O editorial reconhece que a instrumentalização de uma ala da PF exigia reação, mas questiona a correção jurídica da resposta de Mendonça. Cita juristas ouvidos pelo próprio jornal, entre eles Rubens Glezer (FGV-SP), Wálter Maierovitch, Marcelo Crespo e Ana Laura Barbosa, que apontam descompasso entre a gravidade do afastamento e a incerteza sobre o vínculo dos policiais com o relatório, possível impedimento de Mendonça por interesse pessoal, provocação inadequada (pedido do Partido Novo, e não de autoridade policial ou do Ministério Público) e ausência de paralelo com precedentes citados, como os afastamentos de Eduardo Cunha e Ibaneis Rocha.

Para o Estadão, a Corte criou uma “jurisprudência de crise” e agora aplica a mesma heterodoxia à preservação de interesses de Moraes e Mendonça.
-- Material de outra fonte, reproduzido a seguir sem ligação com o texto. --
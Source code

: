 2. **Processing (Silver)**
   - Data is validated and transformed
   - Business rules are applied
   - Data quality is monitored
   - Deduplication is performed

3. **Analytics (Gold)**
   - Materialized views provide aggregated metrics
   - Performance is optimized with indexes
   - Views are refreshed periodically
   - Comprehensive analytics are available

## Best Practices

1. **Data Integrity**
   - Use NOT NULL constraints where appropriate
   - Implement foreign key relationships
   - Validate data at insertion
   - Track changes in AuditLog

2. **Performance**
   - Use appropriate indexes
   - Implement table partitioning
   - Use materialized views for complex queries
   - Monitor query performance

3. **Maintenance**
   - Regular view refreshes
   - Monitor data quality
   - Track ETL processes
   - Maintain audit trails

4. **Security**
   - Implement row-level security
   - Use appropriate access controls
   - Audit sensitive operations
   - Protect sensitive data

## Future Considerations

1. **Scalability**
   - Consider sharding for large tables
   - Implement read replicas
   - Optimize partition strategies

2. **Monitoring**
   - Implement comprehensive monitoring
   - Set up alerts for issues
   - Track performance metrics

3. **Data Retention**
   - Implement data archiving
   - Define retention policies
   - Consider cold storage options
O jornal afirma que não endossa atalhos processuais, “qualquer que seja o ministro que deles se valha”. Ao mesmo tempo, não isenta a origem da crise: considera gravíssima a produção do relatório contra Mendonça e lembra a ironia de Moraes ter, em 2020, suspenso a posse de Alexandre Ramagem na PF sob o argumento de risco de desvio de finalidade.

A publicação ocorre em meio à escalada da disputa entre os dois ministros, com decisões monocráticas sucessivas, pressão de colegas sobre Fachin e repercussão política às vésperas do ciclo eleitoral. Outros veículos registraram nesta quarta-feira novos telefonemas a Fachin e a reintegração de Rodrigues por liminar de Flávio Dino, o que ampliou a percepção de perda de controle institucional.

O posicionamento do Estadão se insere numa linha recente do jornal, que já vinha criticando o inquérito das fake news, o uso de decisões isoladas e a hipertrofia política do STF, sem deixar de condenar o que considera abuso na origem do conflito atual.